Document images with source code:
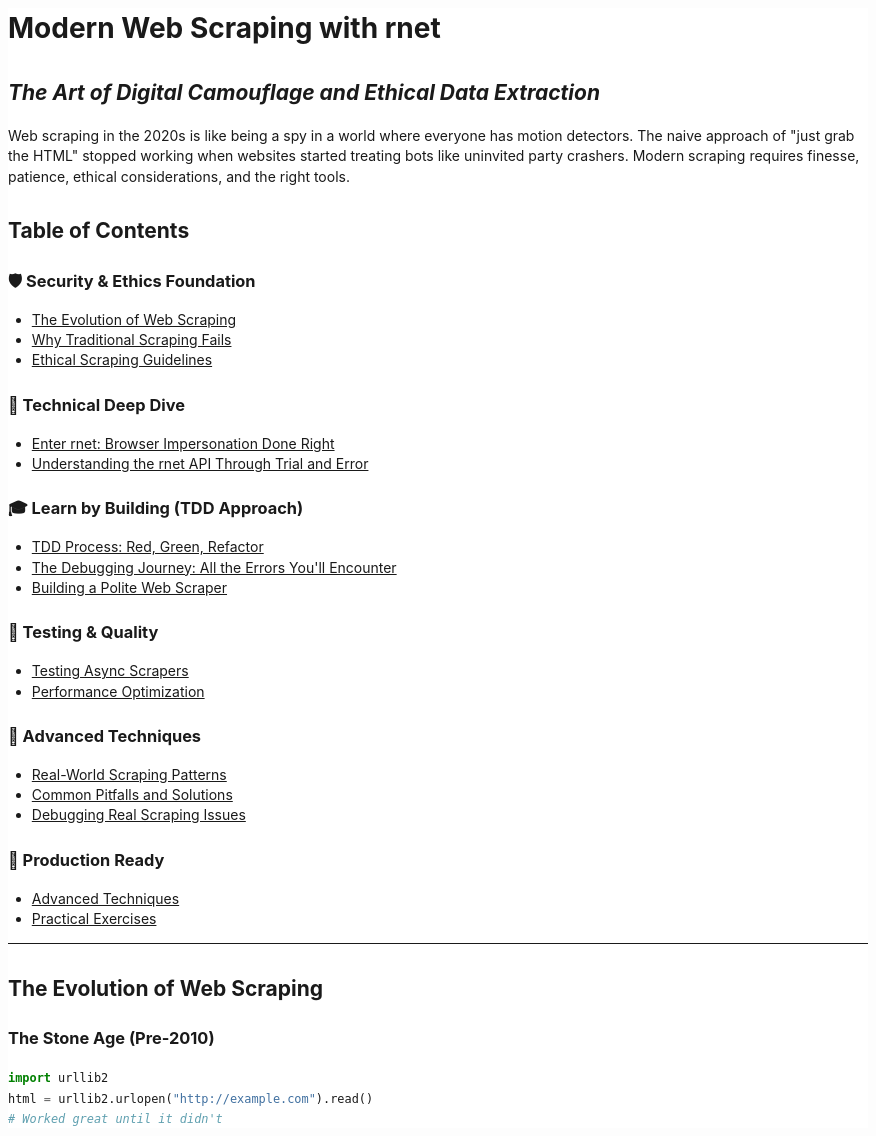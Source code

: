 # Modern Web Scraping with rnet
## *The Art of Digital Camouflage and Ethical Data Extraction*

Web scraping in the 2020s is like being a spy in a world where everyone has motion detectors. The naive approach of "just grab the HTML" stopped working when websites started treating bots like uninvited party crashers. Modern scraping requires finesse, patience, ethical considerations, and the right tools.

## Table of Contents

### 🛡️ Security & Ethics Foundation
- [The Evolution of Web Scraping](#the-evolution-of-web-scraping)
- [Why Traditional Scraping Fails](#why-traditional-scraping-fails)
- [Ethical Scraping Guidelines](#ethical-scraping-guidelines)

### 🧬 Technical Deep Dive
- [Enter rnet: Browser Impersonation Done Right](#enter-rnet-browser-impersonation-done-right)
- [Understanding the rnet API Through Trial and Error](#understanding-the-rnet-api-through-trial-and-error)

### 🎓 Learn by Building (TDD Approach)
- [TDD Process: Red, Green, Refactor](#tdd-process-red-green-refactor-with-real-debugging)
- [The Debugging Journey: All the Errors You'll Encounter](#the-debugging-journey-all-the-errors-youll-encounter)
- [Building a Polite Web Scraper](#building-a-polite-web-scraper)

### 🧪 Testing & Quality
- [Testing Async Scrapers](#testing-async-scrapers)
- [Performance Optimization](#performance-optimization)

### 🔧 Advanced Techniques
- [Real-World Scraping Patterns](#real-world-scraping-patterns)
- [Common Pitfalls and Solutions](#common-pitfalls-and-solutions)
- [Debugging Real Scraping Issues](#debugging-real-scraping-issues)

### 💼 Production Ready
- [Advanced Techniques](#advanced-techniques)
- [Practical Exercises](#practical-exercises)

---

## The Evolution of Web Scraping

### The Stone Age (Pre-2010)
```python
import urllib2
html = urllib2.urlopen("http://example.com").read()
# Worked great until it didn't
```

◆ DIRECTIONS FOR THIS TASK ◆
Within the records above, each line containing "right" is to be returned.

◆ TASK RESULT ◆
Web scraping in the 2020s is like being a spy in a world where everyone has motion detectors. The naive approach of "just grab the HTML" stopped working when websites started treating bots like uninvited party crashers. Modern scraping requires finesse, patience, ethical considerations, and the right tools.
- [Enter rnet: Browser Impersonation Done Right](#enter-rnet-browser-impersonation-done-right)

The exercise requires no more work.